Decided: July 12, 2007

Carothers & Mitchell, Ernest R. Bennett, Jr., Lilburn, for appellant. Richelo, Morrissey & Wright, Thomas Richelo, Atlanta, Holly M. Loy, for appellee.

In this breach of contract matter, the City of Lilburn (the “ City”) appeals the jury's award of attorney fees to Astra Group, Inc. (“Astra”), arguing that the trial court erred in denying its motion for directed verdict and its motion for judgment notwithstanding the verdict on that issue.   For the reasons set forth below, we affirm.

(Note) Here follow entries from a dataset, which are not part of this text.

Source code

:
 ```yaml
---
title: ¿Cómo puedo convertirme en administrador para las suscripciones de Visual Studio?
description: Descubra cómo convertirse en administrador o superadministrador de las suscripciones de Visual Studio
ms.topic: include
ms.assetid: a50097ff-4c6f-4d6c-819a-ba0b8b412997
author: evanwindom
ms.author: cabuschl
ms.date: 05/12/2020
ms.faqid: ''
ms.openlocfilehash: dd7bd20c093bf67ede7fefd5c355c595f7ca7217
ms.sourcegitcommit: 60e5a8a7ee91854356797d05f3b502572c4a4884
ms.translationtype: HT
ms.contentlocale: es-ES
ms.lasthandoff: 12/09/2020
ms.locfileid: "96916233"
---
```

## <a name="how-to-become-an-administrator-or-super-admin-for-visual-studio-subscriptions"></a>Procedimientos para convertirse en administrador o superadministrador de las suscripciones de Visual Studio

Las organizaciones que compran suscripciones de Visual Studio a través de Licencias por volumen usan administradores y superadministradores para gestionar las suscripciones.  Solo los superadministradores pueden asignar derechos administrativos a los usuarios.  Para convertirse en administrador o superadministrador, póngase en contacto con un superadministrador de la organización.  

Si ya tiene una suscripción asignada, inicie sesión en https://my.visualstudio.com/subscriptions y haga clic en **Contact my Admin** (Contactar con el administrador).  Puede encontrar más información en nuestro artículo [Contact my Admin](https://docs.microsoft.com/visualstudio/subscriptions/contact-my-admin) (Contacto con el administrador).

“The standard for granting motions for directed verdict and for j.n.o.v. is the same.   They may be granted only when no conflict exists in the evidence and the evidence presented, with all reasonable inferences therefrom, demands a particular verdict.”  Wynn v. City of Warner Robins.1  “In reviewing the denial of both a motion for a directed verdict and a motion for j.n.o.v., this Court must construe the evidence in the light most favorable to the prevailing party and determine whether there is any evidence to support the jury's verdict.”  Cooper Tire & Rubber Co. v. Merritt.2

So construed, the record demonstrates that in 2003, the City hired a landscape architectural firm (the “architect”) to provide services on a project to renovate Lilburn City Park (the “Park Project”).   The landscape architectural request documents for the Park Project noted that the project would involve work above and within an inert landfill;  however, the existence of the landfill was not disclosed in the pre-bid documents provided to contractors interested in working on the project.   In a pre-bid meeting attended by Astra and other prospective contractors, the landfill was mentioned, but the City and the architect represented that based on tests performed by the architect, the specific work areas involving digging would not be affected by the landfill.   However, these tests were never actually conducted.   On November 17, 2003, the City and Astra entered into a contract for Astra to serve as the general contractor on the Park Project.   Pursuant to the contract, the architect was the City's “representative from the effective date of [the] Contract until final payment” and was also responsible for supervising Astra's work and making recommendations to the City.   The City, however, retained ultimate decision-making authority.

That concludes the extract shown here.